As for Richardson, who is currently being investigated by the league for settling complaints of allegedly making improper sexual and racial comments in the workplace, McNair suggested the Panthers owner may have been “joking” or “misunderstood.”

Texans owner Bob McNair has been outspoken against players protesting during the national anthem. (Getty)
Texans owner Bob McNair has been outspoken against players protesting during the national anthem. (Getty)

“I hope this thing turns out that he’s innocent,” McNair said of Richardson. “They alleged. I don’t know. Some of the comments he might have made – could have been made jokingly and misunderstood. I’m sure he didn’t mean to offend anybody.”

Richardson is being investigated by the league after a Sports Illustrated report detailed multiple settlements with former employees who alleged that he had made abusive workplace statements.

It’s an investigation the league has sparsely commented on since the December report’s release, but McNair made revealing comments Sunday, stating that Richardson’s defense to other owners was that he was merely settling the complaints as a matter of fiscal strategy.

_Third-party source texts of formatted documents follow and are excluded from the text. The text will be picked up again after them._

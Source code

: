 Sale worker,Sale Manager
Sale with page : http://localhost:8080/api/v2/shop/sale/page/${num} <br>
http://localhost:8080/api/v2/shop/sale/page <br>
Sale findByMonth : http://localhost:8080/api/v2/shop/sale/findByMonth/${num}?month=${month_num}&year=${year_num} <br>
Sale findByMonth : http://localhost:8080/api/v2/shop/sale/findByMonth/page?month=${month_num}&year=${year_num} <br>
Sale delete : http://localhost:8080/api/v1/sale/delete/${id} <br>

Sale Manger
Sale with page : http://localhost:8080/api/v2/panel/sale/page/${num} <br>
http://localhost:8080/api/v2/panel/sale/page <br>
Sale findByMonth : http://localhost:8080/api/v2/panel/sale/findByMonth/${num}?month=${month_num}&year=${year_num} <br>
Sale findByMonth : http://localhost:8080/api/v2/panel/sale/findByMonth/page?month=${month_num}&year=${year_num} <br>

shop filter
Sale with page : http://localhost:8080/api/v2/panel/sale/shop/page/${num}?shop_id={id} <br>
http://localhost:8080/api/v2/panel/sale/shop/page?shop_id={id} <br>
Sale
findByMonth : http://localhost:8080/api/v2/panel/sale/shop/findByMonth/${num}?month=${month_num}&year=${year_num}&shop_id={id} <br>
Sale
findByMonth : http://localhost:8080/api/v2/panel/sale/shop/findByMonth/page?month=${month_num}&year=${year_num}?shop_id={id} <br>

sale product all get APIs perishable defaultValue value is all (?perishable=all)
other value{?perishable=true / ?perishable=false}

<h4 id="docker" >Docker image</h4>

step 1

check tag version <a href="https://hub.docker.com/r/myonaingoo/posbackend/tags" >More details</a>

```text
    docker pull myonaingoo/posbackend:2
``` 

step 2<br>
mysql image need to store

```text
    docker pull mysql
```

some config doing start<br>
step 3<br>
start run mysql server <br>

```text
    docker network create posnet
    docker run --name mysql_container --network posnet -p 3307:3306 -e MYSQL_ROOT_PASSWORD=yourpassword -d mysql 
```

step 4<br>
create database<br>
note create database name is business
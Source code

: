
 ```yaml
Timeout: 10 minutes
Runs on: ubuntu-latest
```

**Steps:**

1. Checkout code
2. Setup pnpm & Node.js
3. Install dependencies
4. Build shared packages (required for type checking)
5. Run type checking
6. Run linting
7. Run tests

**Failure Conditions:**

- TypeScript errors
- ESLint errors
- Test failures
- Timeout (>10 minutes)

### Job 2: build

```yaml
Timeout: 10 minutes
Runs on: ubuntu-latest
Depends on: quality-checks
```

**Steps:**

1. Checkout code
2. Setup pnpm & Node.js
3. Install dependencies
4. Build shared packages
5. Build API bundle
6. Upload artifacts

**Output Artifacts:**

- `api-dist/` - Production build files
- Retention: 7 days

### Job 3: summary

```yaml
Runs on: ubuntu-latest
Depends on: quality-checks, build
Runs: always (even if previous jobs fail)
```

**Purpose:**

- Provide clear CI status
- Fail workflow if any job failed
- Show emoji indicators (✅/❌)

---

“Sometimes people choose to try to make something go away rather than fighting it,” McNair said of Richardson. “I think his regret is he didn’t fight some of these things. … We get confronted with it, too, where people will allege something, get a lawyer, and come out and threaten you. Your legal counsel and your insurance people say, ‘It’s going to cost you X millions of dollars to defend this. And if we can settle it for this…’ ‘[But you ask] well, wait a minute. We’re not guilty. Why would we do that?’ That’s the question. Sometimes just to get rid of it, if you can get rid of it, do it.”

If anything, McNair’s comments foreshadow what lies ahead at these meetings. Aside from rules tweaks, the gathering will be dominated by some of the same controversies that have dogged the league for more than a year now. If not more questions about a #MeToo movement that now squarely includes an NFL owner, then most certainly a protest debate that seems anything but settled.